There are multiple ways to compute the “average” value of an array of numbers. One of such ways is the geometric mean. For a sample $$x = \{ x_1, x_2, \ldots, x_n \}$$, the geometric means is defined as follows:

$\operatorname{GM}(x) = \sqrt[n]{x_1 x_2 \ldots x_n}$

This approach is widely recommended for some specific tasks. Let’s say we want to compare the performance of two machines $$M_x$$ and $$M_y$$. In order to do this, we design a set of benchmarks $$b = \{b_1, b_2, \ldots, b_n \}$$ and obtain two sets of measurements $$x = \{ x_1, x_2, \ldots, x_n \}$$ and $$y = \{ y_1, y_2, \ldots, y_n \}$$. Once we have these two samples, we may have a desire to express the difference between two machines as a single number and get a conclusion like “Machine $$M_y$$ works two times faster than $$M_x$$.” I think that this approach is flawed because such a difference couldn’t be expressed as a single number: the result heavily depends on the workloads that we analyze. For example, imagine that $$M_x$$ is a machine with HDD and fast CPU, $$M_y$$ is a machine with SSD and slow CPU. In this case, $$M_x$$ could be faster on CPU-bound workloads while $$M_y$$ could be faster on disk-bound workloads. I really like this summary from “Notes on Calculating Computer Performance” by Bruce Jacob and Trevor Mudge (in the same paper, the authors criticize the approach with the geometric mean):

Performance is therefore not a single number, but really a collection of implications. It is nothing more or less than the measure of how much time we save running our tests on the machines in question. If someone else has similar needs to ours, our performance numbers will be useful to them. However, two people with different sets of criteria will likely walk away with two completely different performance numbers for the same machine.
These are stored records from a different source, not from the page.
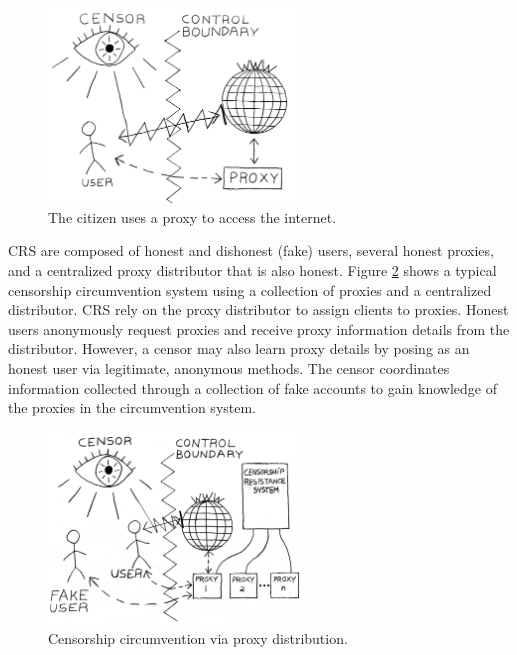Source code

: \begin{figure}[h!]
\centering
     \includegraphics[width=0.6\textwidth]{fig/censor_block_new1.png}
    \caption{The citizen uses a proxy to access the internet.}
    
    \label{fig:censorblock}
\end{figure}

\ac{CRS} are composed of honest and dishonest (fake) users, several honest proxies, and a centralized proxy distributor that is also honest. Figure \ref{fig:proxydistro} shows a typical censorship circumvention system using a collection of proxies and a centralized distributor. \ac{CRS} rely on the proxy distributor to assign clients to proxies. Honest users anonymously request proxies and receive proxy information details from the distributor. However, a censor may also learn proxy details by posing as an honest user via legitimate, anonymous methods. The censor coordinates information collected through a collection of fake accounts to gain knowledge of the proxies in the circumvention system.

\begin{figure}[h!]
\centering
     \includegraphics[width=0.6\textwidth]{fig/censor_crs_new.png}
    \caption{Censorship circumvention via proxy distribution.}
    \label{fig:proxydistro}
\end{figure}

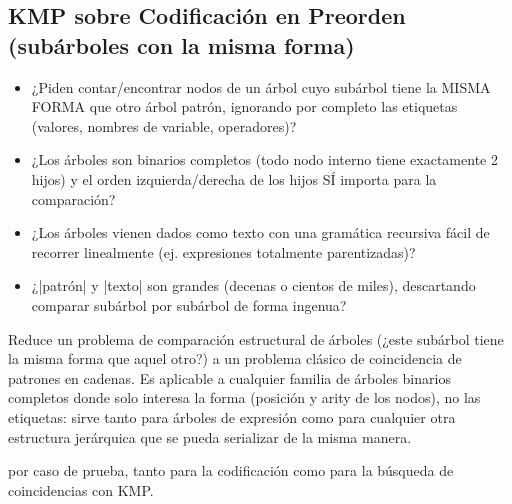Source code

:\subsection{KMP sobre Codificación en Preorden (subárboles con la misma forma)}
\label{alg:9-3}


\begin{itemize}
\item ¿Piden contar/encontrar nodos de un árbol cuyo subárbol tiene la MISMA FORMA que otro árbol patrón, ignorando por completo las etiquetas (valores, nombres de variable, operadores)?
\item ¿Los árboles son binarios completos (todo nodo interno tiene exactamente 2 hijos) y el orden izquierda/derecha de los hijos SÍ importa para la comparación?
\item ¿Los árboles vienen dados como texto con una gramática recursiva fácil de recorrer linealmente (ej. expresiones totalmente parentizadas)?
\item ¿|patrón| y |texto| son grandes (decenas o cientos de miles), descartando comparar subárbol por subárbol de forma ingenua?
\end{itemize}

 Reduce un problema de comparación estructural de árboles (¿este subárbol tiene la misma forma que aquel otro?) a un problema clásico de coincidencia de patrones en cadenas. Es aplicable a cualquier familia de árboles binarios completos donde solo interesa la forma (posición y arity de los nodos), no las etiquetas: sirve tanto para árboles de expresión como para cualquier otra estructura jerárquica que se pueda serializar de la misma manera.

 \bigO{|\alpha| + |\beta|} por caso de prueba, tanto para la codificación como para la búsqueda de coincidencias con KMP.

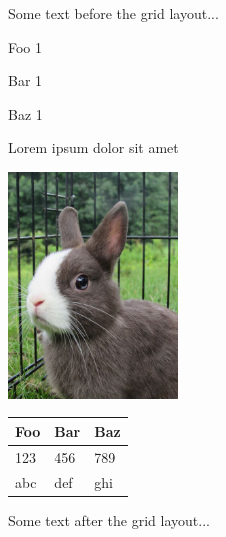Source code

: \documentclass{article}
\begin{document}
Some text before the grid layout...

\begin{gridlayout}[\textwidth]
    \begin{row}{4cm}
        \begin{cell}{0.337}
            Foo 1
        \end{cell}
        \begin{cell}{0.072}
            Bar 1
        \end{cell}
        \begin{cell}{0.041}
            Baz 1
        \end{cell}
    \end{row}
    \begin{row}{6cm}
        \begin{cell}{0.211}
            Lorem ipsum dolor sit amet 
        \end{cell}
        \begin{cell}{0.5}
            \includegraphics[height = 6cm]{img/rabbit.jpg}
        \end{cell}
        \begin{cell}{0.289}
            \centering
            \begin{tabular}{lll}
                \toprule
                Foo & Bar & Baz \\
                \midrule
                123 & 456 & 789 \\
                abc & def & ghi \\
                \bottomrule
            \end{tabular}
        \end{cell}
    \end{row}
\end{gridlayout}

Some text after the grid layout...
\end{document}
However, some other authors (e.g., “How not to lie with statistics: the correct way to summarize benchmark results”) actually recommend using the geometric mean to get such a number that describes the performance ratio of $$M_x$$ and $$M_y$$. I have to admit that the geometric mean could provide a reasonable result in some simple cases. Indeed, on normalized numbers, it works much better than the arithmetic mean (that provides meaningless result) because of its nice property: $$\operatorname{GM}(x_i/y_i) = \operatorname{GM}(x_i) / \operatorname{GM}(y_i)$$. However, it doesn’t work properly in the general case. Firstly, the desire to express the difference between two machines is vicious: the result heavily depends on the chosen workloads. Secondly, the performance of a single benchmark $$b_i$$ couldn’t be described as a single number $$x_i$$: we should consider the whole performance distributions. In order to describe the difference between two distributions, we could consider the shift and ration functions (that work much better than the shift and ratio distributions).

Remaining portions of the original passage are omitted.